Румянцев не стал никому говорить о своих догадках, но, прочитав в книге о романе жены профессора Ротвангига с Сухарниковым, начал присматривать за Ириной Сергеевной с удвоенной энергией. Ведь именно она настояла на том, чтобы Румянцев взял Твердохлебова на работу старшим санитаром.

Дальше — больше: оказалось, новенький «БМВ» Твердохлебова есть не что иное, как подарок мадам Румянцевой на сорокалетие своему возлюбленному. Этого Николай Гаврилович вынести уже не мог и потому однозначно указал своей супруге на дверь. Но тут как раз случилось это непонятное убийство Умнова, а еще через день застрелился и Твердохлебов. Отныне им с женой вроде как делить стало нечего. Тем более что она со слезами вымолила у него прощение. Да и сам профессор уже не слишком настаивал на разрыве — остаться на старости лет одному, это, знаете ли, не очень-то приятно.

Теперь мне все было более-менее понятно: этот самый злосчастный ствол времен «казанских» войн, который не давал покоя Резакову, всплыл по причине возвращения своего законного владельца. Кулыгин замочил из него своего бывшего соратника по лопате Умнова, а потом из этого же ствола грохнул и Твердохлебова, изящно инсценировав самоубийство последнего. Непонятным оставалось только одно: почему Ирина все-таки решила избавиться от профессора (раз уж он ее простил)? Где я мог видеть этого мужика из салона? И вообще, правильно ли я понял суть их разговора?

Румянцев рассказал, что сегодня Ирина действительно к трем часам собирается приехать к профессору в морг, после чего они на его «мерее» должны поехать на дачу.
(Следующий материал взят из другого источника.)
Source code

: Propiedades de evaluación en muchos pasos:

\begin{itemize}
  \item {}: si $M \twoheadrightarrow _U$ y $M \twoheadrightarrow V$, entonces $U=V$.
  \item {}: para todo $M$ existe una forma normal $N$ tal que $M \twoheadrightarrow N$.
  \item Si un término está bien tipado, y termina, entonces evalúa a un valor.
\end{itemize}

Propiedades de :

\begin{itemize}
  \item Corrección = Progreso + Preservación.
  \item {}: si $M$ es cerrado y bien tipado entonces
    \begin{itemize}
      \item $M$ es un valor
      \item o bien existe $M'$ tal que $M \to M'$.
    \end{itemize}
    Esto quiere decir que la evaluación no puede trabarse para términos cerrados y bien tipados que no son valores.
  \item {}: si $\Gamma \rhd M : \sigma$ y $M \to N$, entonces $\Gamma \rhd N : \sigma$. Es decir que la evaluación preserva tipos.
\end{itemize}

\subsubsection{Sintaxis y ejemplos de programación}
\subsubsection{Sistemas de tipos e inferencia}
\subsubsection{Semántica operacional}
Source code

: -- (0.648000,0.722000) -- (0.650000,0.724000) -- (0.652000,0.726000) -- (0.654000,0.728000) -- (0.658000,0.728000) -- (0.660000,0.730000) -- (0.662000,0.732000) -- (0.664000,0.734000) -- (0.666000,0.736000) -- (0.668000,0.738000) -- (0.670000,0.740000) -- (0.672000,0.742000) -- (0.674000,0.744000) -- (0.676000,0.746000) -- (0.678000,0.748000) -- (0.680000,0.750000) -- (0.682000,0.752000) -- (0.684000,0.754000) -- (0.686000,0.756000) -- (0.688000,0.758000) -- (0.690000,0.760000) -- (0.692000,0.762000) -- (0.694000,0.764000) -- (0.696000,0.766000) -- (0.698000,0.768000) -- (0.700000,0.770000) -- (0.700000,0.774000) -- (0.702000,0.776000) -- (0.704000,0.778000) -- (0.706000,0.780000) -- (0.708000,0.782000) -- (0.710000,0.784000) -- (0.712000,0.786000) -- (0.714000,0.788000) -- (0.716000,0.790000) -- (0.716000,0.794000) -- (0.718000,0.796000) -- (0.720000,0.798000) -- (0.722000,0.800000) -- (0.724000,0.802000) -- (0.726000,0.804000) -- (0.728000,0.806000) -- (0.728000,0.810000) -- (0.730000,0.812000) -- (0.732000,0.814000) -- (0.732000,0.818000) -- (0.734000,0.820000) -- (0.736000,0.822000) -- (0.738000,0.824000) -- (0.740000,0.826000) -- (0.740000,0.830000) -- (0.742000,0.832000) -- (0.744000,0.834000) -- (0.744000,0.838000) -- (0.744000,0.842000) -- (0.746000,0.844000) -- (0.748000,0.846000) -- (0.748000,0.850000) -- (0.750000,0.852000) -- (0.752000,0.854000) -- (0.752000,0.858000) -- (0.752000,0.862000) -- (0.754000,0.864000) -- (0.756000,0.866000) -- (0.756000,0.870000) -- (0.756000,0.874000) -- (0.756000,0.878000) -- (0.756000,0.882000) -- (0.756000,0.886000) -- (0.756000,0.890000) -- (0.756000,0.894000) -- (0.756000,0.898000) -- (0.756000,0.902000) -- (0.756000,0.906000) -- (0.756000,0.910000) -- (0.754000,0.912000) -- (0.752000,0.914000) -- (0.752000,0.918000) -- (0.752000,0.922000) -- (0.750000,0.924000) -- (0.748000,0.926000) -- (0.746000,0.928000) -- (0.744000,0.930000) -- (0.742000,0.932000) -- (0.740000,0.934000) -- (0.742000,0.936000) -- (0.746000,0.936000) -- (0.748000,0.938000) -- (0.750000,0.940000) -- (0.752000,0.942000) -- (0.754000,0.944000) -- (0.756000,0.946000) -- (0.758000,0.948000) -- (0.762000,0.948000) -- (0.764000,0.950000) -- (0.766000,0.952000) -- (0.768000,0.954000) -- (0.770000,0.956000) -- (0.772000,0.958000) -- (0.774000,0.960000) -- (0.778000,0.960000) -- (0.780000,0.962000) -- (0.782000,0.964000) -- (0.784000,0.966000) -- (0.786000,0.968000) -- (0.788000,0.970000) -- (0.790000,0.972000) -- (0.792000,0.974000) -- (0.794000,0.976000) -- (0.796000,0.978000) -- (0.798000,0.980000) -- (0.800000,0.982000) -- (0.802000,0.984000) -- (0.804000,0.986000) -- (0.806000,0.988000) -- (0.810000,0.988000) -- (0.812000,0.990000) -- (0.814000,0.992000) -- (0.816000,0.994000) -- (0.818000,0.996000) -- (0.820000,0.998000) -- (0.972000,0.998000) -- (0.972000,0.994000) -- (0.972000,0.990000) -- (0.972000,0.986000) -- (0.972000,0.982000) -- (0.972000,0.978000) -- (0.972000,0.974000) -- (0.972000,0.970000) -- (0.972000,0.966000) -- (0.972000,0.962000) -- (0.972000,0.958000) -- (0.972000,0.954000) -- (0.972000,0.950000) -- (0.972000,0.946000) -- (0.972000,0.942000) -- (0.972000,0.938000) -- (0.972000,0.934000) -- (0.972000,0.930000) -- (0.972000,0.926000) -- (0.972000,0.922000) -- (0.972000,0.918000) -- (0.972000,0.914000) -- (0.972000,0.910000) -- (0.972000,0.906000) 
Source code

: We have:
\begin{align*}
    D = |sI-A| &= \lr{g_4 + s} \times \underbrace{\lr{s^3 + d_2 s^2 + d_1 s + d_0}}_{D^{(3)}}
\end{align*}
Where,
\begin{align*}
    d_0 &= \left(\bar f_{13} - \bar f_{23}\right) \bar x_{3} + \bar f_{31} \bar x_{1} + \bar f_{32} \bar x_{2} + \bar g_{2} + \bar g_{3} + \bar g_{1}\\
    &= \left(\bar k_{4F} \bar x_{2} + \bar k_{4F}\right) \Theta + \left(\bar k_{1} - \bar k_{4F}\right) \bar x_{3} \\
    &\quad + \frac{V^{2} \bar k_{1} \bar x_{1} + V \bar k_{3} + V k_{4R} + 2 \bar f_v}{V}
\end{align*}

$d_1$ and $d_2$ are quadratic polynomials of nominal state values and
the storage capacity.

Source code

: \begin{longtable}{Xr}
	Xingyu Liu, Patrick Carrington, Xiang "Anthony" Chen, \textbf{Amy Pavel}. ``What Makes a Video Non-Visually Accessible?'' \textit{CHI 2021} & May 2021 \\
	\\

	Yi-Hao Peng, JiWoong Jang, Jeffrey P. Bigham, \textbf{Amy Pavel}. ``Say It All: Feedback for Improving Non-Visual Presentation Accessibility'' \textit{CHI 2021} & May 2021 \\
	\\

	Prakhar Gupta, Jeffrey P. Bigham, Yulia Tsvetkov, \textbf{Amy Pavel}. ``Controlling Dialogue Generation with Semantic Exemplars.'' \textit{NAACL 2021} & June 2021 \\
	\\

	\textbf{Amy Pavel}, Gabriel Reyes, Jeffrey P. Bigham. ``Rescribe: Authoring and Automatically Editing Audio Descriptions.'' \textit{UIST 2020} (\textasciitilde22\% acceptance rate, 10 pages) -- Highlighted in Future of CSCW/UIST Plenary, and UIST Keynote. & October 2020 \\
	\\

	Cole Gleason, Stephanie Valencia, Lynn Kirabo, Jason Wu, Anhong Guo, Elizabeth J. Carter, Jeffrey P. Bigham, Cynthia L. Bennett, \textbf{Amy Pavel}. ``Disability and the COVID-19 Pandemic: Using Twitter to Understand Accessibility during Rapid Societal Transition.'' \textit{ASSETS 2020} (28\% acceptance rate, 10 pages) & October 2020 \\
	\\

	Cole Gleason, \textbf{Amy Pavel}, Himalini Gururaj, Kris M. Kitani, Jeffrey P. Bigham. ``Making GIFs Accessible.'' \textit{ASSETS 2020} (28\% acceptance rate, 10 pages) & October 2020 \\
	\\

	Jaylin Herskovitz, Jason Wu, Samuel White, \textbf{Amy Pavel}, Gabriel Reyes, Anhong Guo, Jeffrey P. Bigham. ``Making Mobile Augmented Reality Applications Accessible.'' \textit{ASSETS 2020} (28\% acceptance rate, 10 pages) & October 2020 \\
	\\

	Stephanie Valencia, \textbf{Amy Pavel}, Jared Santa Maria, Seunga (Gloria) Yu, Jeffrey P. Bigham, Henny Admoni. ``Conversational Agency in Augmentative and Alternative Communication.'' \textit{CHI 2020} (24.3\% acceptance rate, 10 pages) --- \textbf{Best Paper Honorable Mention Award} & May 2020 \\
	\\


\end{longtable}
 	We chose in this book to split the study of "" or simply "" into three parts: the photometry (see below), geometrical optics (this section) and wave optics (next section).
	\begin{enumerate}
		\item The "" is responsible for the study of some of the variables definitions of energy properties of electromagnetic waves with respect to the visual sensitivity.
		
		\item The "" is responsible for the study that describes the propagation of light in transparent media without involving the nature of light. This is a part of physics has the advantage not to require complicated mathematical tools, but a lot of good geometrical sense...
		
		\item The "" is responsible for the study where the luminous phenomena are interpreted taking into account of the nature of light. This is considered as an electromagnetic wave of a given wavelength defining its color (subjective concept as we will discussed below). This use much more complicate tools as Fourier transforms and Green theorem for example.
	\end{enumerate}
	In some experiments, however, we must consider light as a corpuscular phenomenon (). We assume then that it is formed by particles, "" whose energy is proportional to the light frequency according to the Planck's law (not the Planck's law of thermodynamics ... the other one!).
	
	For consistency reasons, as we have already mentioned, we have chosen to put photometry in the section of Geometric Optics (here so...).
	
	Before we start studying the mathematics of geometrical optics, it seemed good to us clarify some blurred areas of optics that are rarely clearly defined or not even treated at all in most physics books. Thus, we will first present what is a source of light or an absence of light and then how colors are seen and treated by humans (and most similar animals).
Так что, в принципе, все сходится. Однако Николай Гаврилович категорически отказывался верить тому, что его машина должна взлететь. Я даже предложил профессору вызвать парочку своих знакомых экспертов, дабы они пощупали машину на предмет наличия взрывных устройств, но он категорически был против. Устав убеждать Румянцева, я понял, что проверить мои догадки можно было лишь одним способом — практическим.

— Николай Гаврилович, ваша машина застрахована?

— Да, а почему вы спрашиваете? — профессор еще не догадывался, к чему я клоню.

— Знаете, иногда для того, чтобы убедиться в истинности тех или иных фактов, следует заплатить. Причем достаточно высокой ценой. Впрочем, простите, я немного увлекаюсь.. Николай Гаврилович, подскажите, где у вас находится дача?.. В Комарове? Отлично. У меня к вам большая просьба: не могли бы вы с супругой подбросить меня до Черной Речки? Кстати, Ирине Сергеевне вы можете представить меня, ну, скажем, как старого знакомого. Договорились?

Явно ничего не понимающий профессор лишь молча кивнул.

Насколько я смог понять, взрывное устройство должно было привестись в действие после поворота ключа зажигания. После этого у Ирины Сергеевны было две минуты на то, чтобы удалиться на безопасное расстояние, сославшись на некую женскую рассеянность. Ну что-нибудь типа «прости, милый, я забыла сходить по-маленькому, сейчас вернусь, а ты пока прогревай машину».

Слава богу, сегодня машина профессора покоилась на служебной стоянке одна. Когда профессор с женой подошли, я уже поджидал их рядом с машиной.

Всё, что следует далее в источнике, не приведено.